Avant d’en venir à l’impressionnante liste des mis en cause depuis le début du mandat jupitérien, prenons de la hauteur en nous interrogeant sur le concept d’exemplarité en politique. Beligh Nabli, maître de conférences Habilité à diriger des recherches (HDR) en droit public à l’Université Paris-Est Créteil et auteur de l’ouvrage La République du soupçon. La vie politique au risque de la transparence (Cerf, 2018), nous éclaire : « L’un des faits nouveaux dans le processus de nomination sous la Ve République, c’est le lien direct avec la question de l’exemplarité, analyse le juriste. Depuis la mi-mandat de François Hollande, il existe un contrôle prudentiel et préalable sur des candidats potentiels à la nomination. C’est totalement nouveau et c’est lié précisément à la montée en puissance des questions liées à l’exemplarité. Le plus intéressant, c’est que ce qui est apparu en pratique a été formalisé et a été consacré par la loi, notamment la première loi adoptée sous le quinquennat Macron, qu’il voulait d’abord appeler les « Lois sur la moralisation de la vie politique », et qu’il a finalement nommée « Lois pour la confiance dans la vie politique ». Ces lois prévoient que le président de la République peut demander, avant la nomination des membres du gouvernement, des contrôles préalables sur leur situation patrimoniale et sur d’éventuels conflits d’intérêts. Ce qui est intéressant, c’est que Macron a fait sauter le mot « moralisation » pour le remplacer par le mot « confiance », précisément ! Et si c’est une question de confiance, ça ne peut pas être une question de respect des règles. Sinon, on l’aurait appelée la « Loi sur le respect de l’Etat de droit par les responsables politiques ». En fait, l’exécutif actuel n’a pas du tout intégré dans sa plénitude les implications de l’exemplarité en politique. (…) Ce qui est sûr, en tout cas, c’est que le président Macron ne pourra plus mobiliser la thématique de l’exemplarité lors de la prochaine présidentielle. C’est le prix à payer, car la barque commence à être un peu chargée. » Chiche ?

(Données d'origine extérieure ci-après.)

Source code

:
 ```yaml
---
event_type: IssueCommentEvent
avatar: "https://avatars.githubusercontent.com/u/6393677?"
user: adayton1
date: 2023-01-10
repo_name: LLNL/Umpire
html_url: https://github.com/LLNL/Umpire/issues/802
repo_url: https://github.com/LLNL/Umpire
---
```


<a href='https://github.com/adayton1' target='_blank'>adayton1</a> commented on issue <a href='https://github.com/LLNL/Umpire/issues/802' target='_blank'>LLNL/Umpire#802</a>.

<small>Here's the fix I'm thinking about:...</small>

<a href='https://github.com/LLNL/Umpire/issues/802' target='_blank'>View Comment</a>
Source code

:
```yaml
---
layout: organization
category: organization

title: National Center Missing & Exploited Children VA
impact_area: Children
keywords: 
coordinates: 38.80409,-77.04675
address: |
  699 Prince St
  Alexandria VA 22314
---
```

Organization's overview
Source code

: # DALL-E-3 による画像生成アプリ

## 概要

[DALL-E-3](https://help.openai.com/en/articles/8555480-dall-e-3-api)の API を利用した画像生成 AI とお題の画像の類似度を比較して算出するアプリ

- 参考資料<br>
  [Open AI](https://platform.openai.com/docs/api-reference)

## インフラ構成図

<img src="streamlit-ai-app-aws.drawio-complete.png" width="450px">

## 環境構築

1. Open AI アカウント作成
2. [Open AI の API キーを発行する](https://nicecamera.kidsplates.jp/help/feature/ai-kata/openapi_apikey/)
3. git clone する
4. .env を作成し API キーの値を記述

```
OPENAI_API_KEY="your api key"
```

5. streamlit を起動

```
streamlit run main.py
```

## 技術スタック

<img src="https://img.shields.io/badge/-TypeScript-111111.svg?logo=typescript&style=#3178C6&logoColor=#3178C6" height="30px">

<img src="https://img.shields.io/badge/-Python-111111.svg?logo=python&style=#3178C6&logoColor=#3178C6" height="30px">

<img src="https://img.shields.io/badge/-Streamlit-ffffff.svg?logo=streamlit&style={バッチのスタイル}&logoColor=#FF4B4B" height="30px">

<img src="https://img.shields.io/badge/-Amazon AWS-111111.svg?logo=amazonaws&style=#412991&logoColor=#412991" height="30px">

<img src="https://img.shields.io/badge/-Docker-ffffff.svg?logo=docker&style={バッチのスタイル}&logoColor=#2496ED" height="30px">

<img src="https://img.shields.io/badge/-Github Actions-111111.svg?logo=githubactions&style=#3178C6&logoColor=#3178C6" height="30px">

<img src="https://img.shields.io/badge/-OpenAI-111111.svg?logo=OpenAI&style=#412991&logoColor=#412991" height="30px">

Comment la Macronie flatte le « tous pourris »
En fait de « barque un peu chargée », un article du Monde de juillet 2019 énumère les ennuis judiciaires de douze personnalités macronistes : un président de l’Assemblée nationale, quatrième personnage de l’État (Richard Ferran), sept ministres (François Bayrou, Sylvie Goulard, Marielle de Sarnez, François de Rugy, Françoise Nyssen, Laura Flessel, Muriel Pénicaud), un Haut-commissaire (Jean-Paul Delevoye), un secrétaire général de l’Élysée (Alexis Kohler), un conseiller spécial de Macron (Ismaël Émelien) et un chargé de sécurité à l’Élysée (Alexandre Benalla). La palette offerte explore toutes les nuances de l’infamie politique : conflits d’intérêts, prise illégale d’intérêts, abus de confiance, escroquerie, détournement de fonds publics, trafic d’influence, corruption passive, faux et usage de faux, infraction aux règles d’urbanisme, fraude fiscale, délit de favoritisme et violence par personne chargée d’une mission de service public. Ajoutons désormais Gérald Darmanin et Olivier Dussopt, ce qui nous donne neuf ministres. Chiraquie, Sarkozie, Hollandie, Macronie : le trait d’union est tracé et le « nouveau monde » promis par l’imposteur de l’Élysée cumule toutes les tares de l’ancien.